The railway complex continued to grow with the massive industrialization of Russian Empire on the edge of centuries. New long-distance railway lines appeared on the opposite shore of Neva River heading to the then-Russian Grand Duchy of Finland and other northern and northeastern territories. This demanded the unification of all possible railway connections within Petersburg and led to construction of the Finland Railway Bridge in 1913, which in fact was an extension of the Putilovskaya Line and the beginning of forming a "semi-ring" around the city center. World War I and the Russian Revolution heavily influenced railroads in Russia, the significance of which became comparable to significance of the circulatory system for a human body.

In the meantime, the eliminated curve was not the Connecting Line's sole problem.
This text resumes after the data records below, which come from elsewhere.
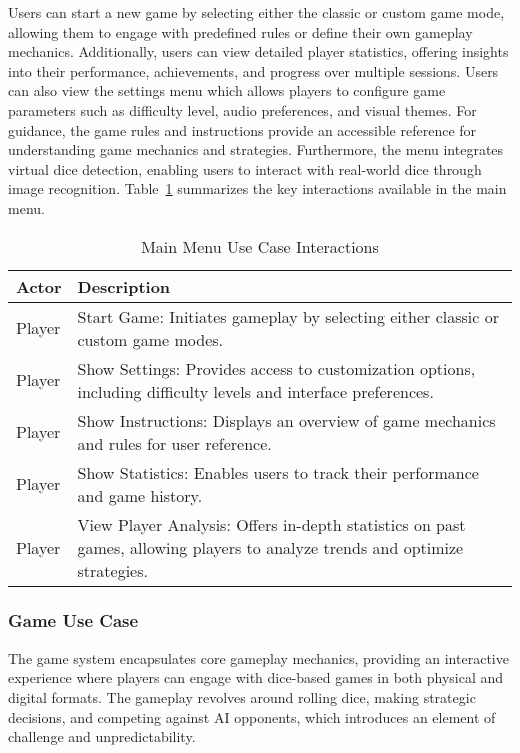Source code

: Users can start a new game by selecting either the classic or custom game mode, allowing them to engage with predefined rules or define their own gameplay mechanics. Additionally, users can view detailed player statistics, offering insights into their performance, achievements, and progress over multiple sessions. Users can also view the settings menu which allows players to configure game parameters such as difficulty level, audio preferences, and visual themes. For guidance, the game rules and instructions provide an accessible reference for understanding game mechanics and strategies. Furthermore, the menu integrates virtual dice detection, enabling users to interact with real-world dice through image recognition. Table~\ref{tab:main_menu_usecase} summarizes the key interactions available in the main menu.

\begin{table}[ht!]
    \centering
    \begin{tabular}{|l|p{10cm}|}
        \hline
        \textbf{Actor} & \textbf{Description} \\
        \hline
        Player & Start Game: Initiates gameplay by selecting either classic or custom game modes. \\
        \hline
        Player & Show Settings: Provides access to customization options, including difficulty levels and interface preferences. \\
        \hline
        Player & Show Instructions: Displays an overview of game mechanics and rules for user reference. \\
        \hline
        Player & Show Statistics: Enables users to track their performance and game history. \\
        \hline
        Player & View Player Analysis: Offers in-depth statistics on past games, allowing players to analyze trends and optimize strategies. \\
        \hline
    \end{tabular}
    \caption{Main Menu Use Case Interactions}
    \label{tab:main_menu_usecase}
\end{table}

\subsubsection{Game Use Case}

The game system encapsulates core gameplay mechanics, providing an interactive experience where players can engage with dice-based games in both physical and digital formats. The gameplay revolves around rolling dice, making strategic decisions, and competing against AI opponents, which introduces an element of challenge and unpredictability.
While still remaining separate structures with the Putilovskaya Line, after common parallel stretch to the west, the two lines separated right after the bridge and the Connecting Line was still heading to Varshavsky freight yard. On the way, it was crossing with the major road nowadays known as Moskovsky Avenue. It ran almost strictly along the Pulkovo meridian straight from north to south and grew heavy traffic with popular tram lines on it. On 3 December 1930, a freight train moving on the Connecting Line collided with an overcrowded tram that lead to 28 deaths and 19 injuries. Shortly the crossing was closed and the train movements were cancelled at the stretch.

The Putilovskaya Line crosses the avenue 1.3 kilometers to the south via an overpass, and so train traffic was fully relocated there. By the end of 1930s, the disastrous crossing with surrounding tracks was eliminated and the original Connecting Line ceased to exist.